<<<<
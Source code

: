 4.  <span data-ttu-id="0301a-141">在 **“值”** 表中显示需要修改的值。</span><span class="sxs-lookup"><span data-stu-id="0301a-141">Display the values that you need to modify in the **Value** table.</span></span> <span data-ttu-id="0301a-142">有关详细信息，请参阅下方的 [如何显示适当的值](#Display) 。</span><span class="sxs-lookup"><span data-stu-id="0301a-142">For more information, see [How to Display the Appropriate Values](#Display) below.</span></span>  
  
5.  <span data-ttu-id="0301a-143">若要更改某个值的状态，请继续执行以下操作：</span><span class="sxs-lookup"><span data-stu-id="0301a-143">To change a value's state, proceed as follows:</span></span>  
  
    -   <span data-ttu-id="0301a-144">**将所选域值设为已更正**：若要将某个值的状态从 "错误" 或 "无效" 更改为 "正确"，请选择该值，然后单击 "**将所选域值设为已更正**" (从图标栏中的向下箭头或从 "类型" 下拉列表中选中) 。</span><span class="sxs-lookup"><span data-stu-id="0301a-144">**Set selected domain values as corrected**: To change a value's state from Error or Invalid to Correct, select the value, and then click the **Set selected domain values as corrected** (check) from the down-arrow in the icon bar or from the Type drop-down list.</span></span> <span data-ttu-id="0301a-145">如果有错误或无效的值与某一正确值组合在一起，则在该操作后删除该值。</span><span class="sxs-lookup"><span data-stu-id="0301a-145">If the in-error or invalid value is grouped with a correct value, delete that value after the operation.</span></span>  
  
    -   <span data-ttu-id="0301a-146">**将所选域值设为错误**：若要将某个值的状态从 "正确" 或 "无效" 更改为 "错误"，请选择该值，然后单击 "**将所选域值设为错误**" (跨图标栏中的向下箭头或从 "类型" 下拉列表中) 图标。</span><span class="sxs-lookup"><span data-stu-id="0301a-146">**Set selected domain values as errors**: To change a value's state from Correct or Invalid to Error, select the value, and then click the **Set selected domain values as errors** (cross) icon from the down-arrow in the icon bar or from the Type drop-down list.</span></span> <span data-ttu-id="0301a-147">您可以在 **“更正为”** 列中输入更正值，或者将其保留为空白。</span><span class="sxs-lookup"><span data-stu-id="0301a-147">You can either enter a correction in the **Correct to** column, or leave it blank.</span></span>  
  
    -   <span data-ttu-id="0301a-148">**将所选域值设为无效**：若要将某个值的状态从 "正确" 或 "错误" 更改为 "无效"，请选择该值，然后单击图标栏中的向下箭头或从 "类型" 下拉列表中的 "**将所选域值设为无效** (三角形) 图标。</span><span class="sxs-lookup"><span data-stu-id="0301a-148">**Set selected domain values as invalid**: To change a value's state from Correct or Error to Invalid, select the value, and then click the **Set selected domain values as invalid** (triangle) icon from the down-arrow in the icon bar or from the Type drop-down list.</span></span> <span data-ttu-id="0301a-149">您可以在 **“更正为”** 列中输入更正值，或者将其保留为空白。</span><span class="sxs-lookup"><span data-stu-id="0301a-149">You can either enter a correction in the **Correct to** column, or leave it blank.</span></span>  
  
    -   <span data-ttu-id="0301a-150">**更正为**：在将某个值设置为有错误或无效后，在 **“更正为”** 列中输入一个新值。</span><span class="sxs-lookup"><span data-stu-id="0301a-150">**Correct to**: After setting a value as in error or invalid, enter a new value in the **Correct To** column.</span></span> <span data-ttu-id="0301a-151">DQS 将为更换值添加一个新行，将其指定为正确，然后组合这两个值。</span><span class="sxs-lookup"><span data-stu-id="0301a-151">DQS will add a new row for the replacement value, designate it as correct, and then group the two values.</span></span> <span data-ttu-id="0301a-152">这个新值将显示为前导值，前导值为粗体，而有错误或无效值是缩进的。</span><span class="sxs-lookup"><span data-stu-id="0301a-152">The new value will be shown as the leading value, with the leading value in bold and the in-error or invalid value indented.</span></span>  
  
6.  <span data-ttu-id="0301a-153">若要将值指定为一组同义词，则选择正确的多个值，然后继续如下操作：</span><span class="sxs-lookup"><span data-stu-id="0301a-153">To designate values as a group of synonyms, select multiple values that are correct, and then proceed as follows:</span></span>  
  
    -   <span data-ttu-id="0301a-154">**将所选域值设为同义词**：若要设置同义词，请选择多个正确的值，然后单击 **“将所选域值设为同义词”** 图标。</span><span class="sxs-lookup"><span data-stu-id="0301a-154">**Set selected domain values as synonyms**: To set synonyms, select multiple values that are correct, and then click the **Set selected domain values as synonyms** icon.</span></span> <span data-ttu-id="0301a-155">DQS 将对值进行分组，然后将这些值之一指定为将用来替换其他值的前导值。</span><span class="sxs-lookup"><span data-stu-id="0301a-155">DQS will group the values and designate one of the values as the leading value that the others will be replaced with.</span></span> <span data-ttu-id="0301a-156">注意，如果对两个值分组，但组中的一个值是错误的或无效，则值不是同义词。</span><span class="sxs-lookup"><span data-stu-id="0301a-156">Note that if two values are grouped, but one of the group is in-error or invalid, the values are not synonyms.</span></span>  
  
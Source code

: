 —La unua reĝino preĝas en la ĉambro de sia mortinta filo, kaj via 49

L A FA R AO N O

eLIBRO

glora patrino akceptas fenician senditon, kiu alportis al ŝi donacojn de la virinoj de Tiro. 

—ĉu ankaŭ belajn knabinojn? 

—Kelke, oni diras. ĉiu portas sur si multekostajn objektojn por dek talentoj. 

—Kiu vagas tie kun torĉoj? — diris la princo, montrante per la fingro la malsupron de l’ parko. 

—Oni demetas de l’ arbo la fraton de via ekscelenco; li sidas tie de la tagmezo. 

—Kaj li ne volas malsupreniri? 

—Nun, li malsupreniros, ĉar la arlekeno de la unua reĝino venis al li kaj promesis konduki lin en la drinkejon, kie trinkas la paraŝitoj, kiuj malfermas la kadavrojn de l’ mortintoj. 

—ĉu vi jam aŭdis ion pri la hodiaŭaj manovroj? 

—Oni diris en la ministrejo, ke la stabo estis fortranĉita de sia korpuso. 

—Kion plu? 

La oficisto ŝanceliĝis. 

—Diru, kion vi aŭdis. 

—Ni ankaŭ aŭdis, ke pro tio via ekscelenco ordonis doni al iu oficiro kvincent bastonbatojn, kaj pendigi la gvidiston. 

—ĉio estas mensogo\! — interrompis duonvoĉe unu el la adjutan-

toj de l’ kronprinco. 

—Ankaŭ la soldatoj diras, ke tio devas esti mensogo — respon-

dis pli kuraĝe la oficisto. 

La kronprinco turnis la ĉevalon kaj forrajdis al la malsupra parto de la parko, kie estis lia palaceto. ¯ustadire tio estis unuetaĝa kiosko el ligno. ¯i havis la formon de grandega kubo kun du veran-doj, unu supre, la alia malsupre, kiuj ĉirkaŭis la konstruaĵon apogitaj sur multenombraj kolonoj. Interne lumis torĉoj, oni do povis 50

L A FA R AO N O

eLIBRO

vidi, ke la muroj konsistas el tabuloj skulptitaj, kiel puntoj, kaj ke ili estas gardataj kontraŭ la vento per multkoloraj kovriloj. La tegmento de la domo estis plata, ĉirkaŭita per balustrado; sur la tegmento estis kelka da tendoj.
>>>>
_About this task:_ All that is wanted is the run of lines from the start of the data through the line containing "state, proceed as follows:</span></span>", copied word for word.

_Solution:_
Source code

: 4.  <span data-ttu-id="0301a-141">在 **“值”** 表中显示需要修改的值。</span><span class="sxs-lookup"><span data-stu-id="0301a-141">Display the values that you need to modify in the **Value** table.</span></span> <span data-ttu-id="0301a-142">有关详细信息，请参阅下方的 [如何显示适当的值](#Display) 。</span><span class="sxs-lookup"><span data-stu-id="0301a-142">For more information, see [How to Display the Appropriate Values](#Display) below.</span></span>  
  
5.  <span data-ttu-id="0301a-143">若要更改某个值的状态，请继续执行以下操作：</span><span class="sxs-lookup"><span data-stu-id="0301a-143">To change a value's state, proceed as follows:</span></span>  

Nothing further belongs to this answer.